A tarde segue com uma tarefa de recrutamento para uma nova rececionista. Ao entrar no escritório, passo pela fila de jovens que aguardam sentadas, de papéis no colo e flores em riste.  Escolho chamar de entre o lote a mais convencionalmente atraente, como se de uma vaga para modelo se tratasse, tentando antecipar o supérfluo julgamento do meu chefe. O instinto não me falhou: entrevistadas todas as candidatas, ficou a primeira que escolhi. “Muito competente e assertiva, não achas?” Perguntou. 

Regresso ao conforto das paredes da minha casa, onde sou recebida pelo meu filhote com entusiasmo distinto. “Mãe, olha o que fiz na escola hoje!» Apressou-se a retirar da mochila um canudo de papel, com um desenho que assumi ser o meu retrato, adornado com uma capa vermelha. “És tu, mãe!
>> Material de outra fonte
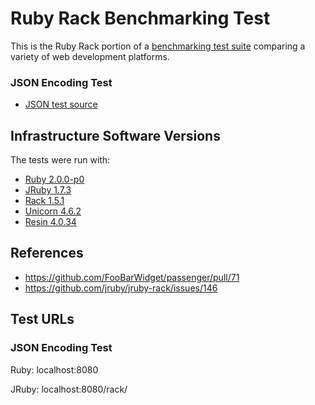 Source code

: # Ruby Rack Benchmarking Test

This is the Ruby Rack portion of a [benchmarking test suite](../) comparing a variety of web development platforms.

### JSON Encoding Test
* [JSON test source](config.ru)


## Infrastructure Software Versions
The tests were run with:

* [Ruby 2.0.0-p0](http://www.ruby-lang.org/)
* [JRuby 1.7.3](http://jruby.org/)
* [Rack 1.5.1](http://rack.github.com/)
* [Unicorn 4.6.2](http://unicorn.bogomips.org/)
* [Resin 4.0.34](http://www.caucho.com/)

## References
* https://github.com/FooBarWidget/passenger/pull/71
* https://github.com/jruby/jruby-rack/issues/146

## Test URLs
### JSON Encoding Test

Ruby:
localhost:8080

JRuby:
localhost:8080/rack/

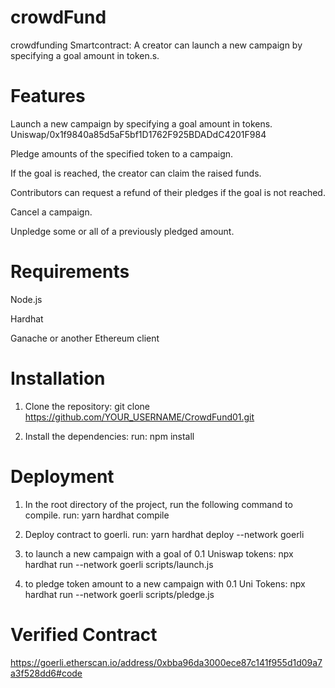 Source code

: # crowdFund
crowdfunding Smartcontract:  A creator can launch a new campaign by specifying a goal amount in token.s. 


# Features

Launch a new campaign by specifying a goal amount in tokens. Uniswap/0x1f9840a85d5aF5bf1D1762F925BDADdC4201F984

Pledge amounts of the specified token to a campaign.

If the goal is reached, the creator can claim the raised funds.

Contributors can request a refund of their pledges if the goal is not reached.

Cancel a campaign.

Unpledge some or all of a previously pledged amount.

# Requirements

Node.js

Hardhat

Ganache or another Ethereum client


# Installation

1. Clone the repository: git clone https://github.com/YOUR_USERNAME/CrowdFund01.git

2. Install the dependencies:  run:  npm install


# Deployment

1. In the root directory of the project, run the following command to compile. run:  yarn hardhat compile

2. Deploy contract to goerli. run: yarn hardhat deploy --network goerli 


3. to launch a new campaign with a goal of 0.1 Uniswap tokens: npx hardhat run --network goerli  scripts/launch.js 

4. to pledge token amount to a new campaign with 0.1 Uni Tokens: npx hardhat run --network goerli  scripts/pledge.js


# Verified Contract 

https://goerli.etherscan.io/address/0xbba96da3000ece87c141f955d1d09a7a3f528dd6#code


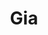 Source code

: ---
layout: story
title: Gia
section: story
category: Fashion
text: |- 
    Chains, studs and leather embellish her dark allure, but there’s a gentle introspection in her gaze. Is it an act of seduction or a display of ennui? Or perhaps it is all just a performance. Shot by Henry Lou, model and techno DJ Gia personifies a rare, provocative beauty. 
    

    Model: [Gia](https://www.instagram.com/g_.i._a/)

    Photography: [Henry Lou](https://www.instagram.com/01henrylou/)

    Produce: [Philip Errico](https://www.instagram.com/philiphilia/)

    Style: Samantha Kim

    Makeup: [Mitch Yoshida](@mitchyoshidamakeup)

    Hair: [Tomoaki Sato] (@tomoaki_sato)

    Video: [Nora Smith](@aronsmth) 

    Music: Aaron Mean

    Assist: [Motoria](@m_o_t_o_r_i_a_) 

    Studio: [WERK STUDIO](@werk_studio) 

images:
  - /assets/img/uploads/6-1.jpg
volume: Vol. II
--- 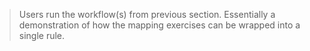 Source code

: >Users run the workflow(s) from previous section. Essentially a demonstration of how the mapping exercises can be wrapped into a single rule.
Uma super-mulher!”

Autoria: Ana Rita Peixeiro e Pedro Sousa

Minha Menina

Minha menina,

Teu pronome é d’Ela,

Não importa se tens nome ou cara

Que o mundo define-te p’lo ventre.

Esta é a tua sina

Mesmo que não queiras ir em frente

E quando toda a convenção te para 

Desistes de partilhar a tua tela.

De novo a tão certa dor mensal

E passa se o analgésico tomar!

Já as outras... conservo por ser hábito passional! 

Onde se pede com sentimento

À ordem que do tudo faz nada?

Pode ser coisa do feminino

O respeito pela igualdade,

Mas devia estar no regulamento

Por ser um direito viver a sério a liberdade! 

“Dispa-se! Deite-se” – aqui vai mais um dia cretino. 

Será isto o patriarcado ou é assim no hospital? 

É dramático o teatro da maternidade

Entre milagres e gritos de guerra

Que uma mãe não foi só educada

Para a feitoria do jantar.

A mulher continua a ser uma fada

Seja do lar ou da ficção

E é sensual a misoginia

Que nos lisonjeia de perversão.

Vai longa a tempestade

Para as netas da nação!

Minha mãe lá do alto da serra

Disse-me que não podia andar sozinha 

Apesar de já ser uma mulherzinha,

Mas nutrida pela teimosia da emancipação 

Fui à procura das insensatas brigas. Vagueio agora pela noite sem companhia

E sinto que preciso das minhas amigas.

O perigo espreita e eu corro,

Mas desta vez descontrolei-me na indecência: 

- “Porque não me dás o teu coração?”

Ela rejeitou negociar a sua independência Por não confiar na armadilha

E ao longe viu confirmar-se:

- “Tem de tomar esta contraceção

Por ser seu o peso da responsabilidade

E assim foi sempre de filha em filha

Que a lenda ainda hoje anda errada.

Se sentir a injusta opressão,

Na dúvida faça uso do NÃO, muito obrigada!